Classic Pianos only sells Yamaha keyboards and Clavinovas, and is planning on adding slat keyboards soon. The rest of the products are strictly acoustic and include Yamaha, Mason & Hamlin, Schimmel, and Charles Walter. They also carry a large collection of vintage pianos including Steinways.
He’s purposely made his store’s operation unique. When you enter, a receptionist greets you. Nearby is an accessory department. There’s a Yamaha Room, and an American/European room. Downstairs there is quite literally a “bargain basement.”
While his business is doing well – it’s their best year so far – Unis felt they needed to expand. “When the opportunity became available to go into these other markets, we jumped at it.

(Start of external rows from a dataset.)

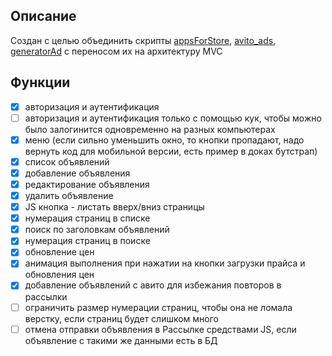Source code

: ## Описание

Создан с целью объединить скрипты [appsForStore](https://github.com/grigoryMovchan/appsForStore), 
[avito_ads](https://github.com/grigoryMovchan/avito_ads), [generatorAd](https://github.com/grigoryMovchan/generatorAd) 
с переносом их на архитектуру MVC

## Функции
- [x] авторизация и аутентификация
- [ ] авторизация и аутентификация только с помощью кук, чтобы можно было залогинится одновременно на разных компьютерах 
- [x] меню (если сильно уменьшить окно, то кнопки пропадают, надо вернуть код для мобильной версии, есть пример в доках бутстрап)
- [x] список объявлений
- [x] добавление объявления
- [x] редактирование объявления
- [x] удалить объявление
- [x] JS кнопка - листать вверх/вниз страницы
- [x] нумерация страниц в списке
- [x] поиск по заголовкам объявлений
- [x] нумерация страниц в поиске
- [x] обновление цен
- [x] анимация выполнения при нажатии на кнопки загрузки прайса и обновления цен
- [x] добавление объявлений с авито для избежания повторов в рассылки
- [ ] ограничить размер нумерации страниц, чтобы она не ломала верстку, если страниц будет слишком много
- [ ] отмена отправки объявления в Рассылке средствами JS, если объявление с такими же данными есть в БД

We will still receive all the pianos here, and keep our current crew busy.
“The main thing is our sales team has embraced the economic situation. Recognized it, and used it to form a better, more direct relationship with the client. Understand what it takes to move forward and get him or her the piano of their dreams. We’re more attentive to the customers and know that it’s not always about price.”

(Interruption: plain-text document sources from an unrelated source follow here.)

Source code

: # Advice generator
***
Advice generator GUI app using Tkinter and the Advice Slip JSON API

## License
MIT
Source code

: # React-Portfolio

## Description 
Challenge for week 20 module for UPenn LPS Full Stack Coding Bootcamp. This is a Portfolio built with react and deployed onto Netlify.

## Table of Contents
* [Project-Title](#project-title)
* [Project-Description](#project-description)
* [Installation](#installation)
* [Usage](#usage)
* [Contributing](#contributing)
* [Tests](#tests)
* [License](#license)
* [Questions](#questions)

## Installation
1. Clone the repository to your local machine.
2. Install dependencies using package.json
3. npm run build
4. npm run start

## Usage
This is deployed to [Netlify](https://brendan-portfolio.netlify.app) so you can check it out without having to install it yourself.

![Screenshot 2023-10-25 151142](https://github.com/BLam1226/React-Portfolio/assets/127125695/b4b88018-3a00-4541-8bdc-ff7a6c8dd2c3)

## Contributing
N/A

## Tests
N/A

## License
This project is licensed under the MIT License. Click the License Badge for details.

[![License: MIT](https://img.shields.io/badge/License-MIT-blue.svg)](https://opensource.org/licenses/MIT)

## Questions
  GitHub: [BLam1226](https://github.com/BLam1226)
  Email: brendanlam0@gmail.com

Steve Smith says Triune has actually added staff and expanded business. They are on track to have there best year in history.
Out of college, Smith taught choral music at a local high school. Only four years older then some of the kids, the challenges of dealing with groups as large as 60 was daunting. Having one steal his car also contributed to Smith considering a career change into his family’s construction business. Many were disappointed about his decision to leave teaching, perhaps most of all the local keyboard dealer who was negotiating with him to get the school a new organ and piano.
“They asked me to come in and we talked for two hours,” Smith recalls. “Then they hired me on the spot. I wasn’t sure about it because I was an educator, not a salesperson. But actually what I learned is what we do here is education. It’s been a very good fit.” Seven years after joining, the owner retired and Smith bought Triune, taking it over in 1987.
They sell full pipe, digital, and hybrids, working in three states. While Rodgers is their most prominent line, they also represent Walker Technical and Marshall & Olgletree, plus pipe maker Fratelli Ruffatti.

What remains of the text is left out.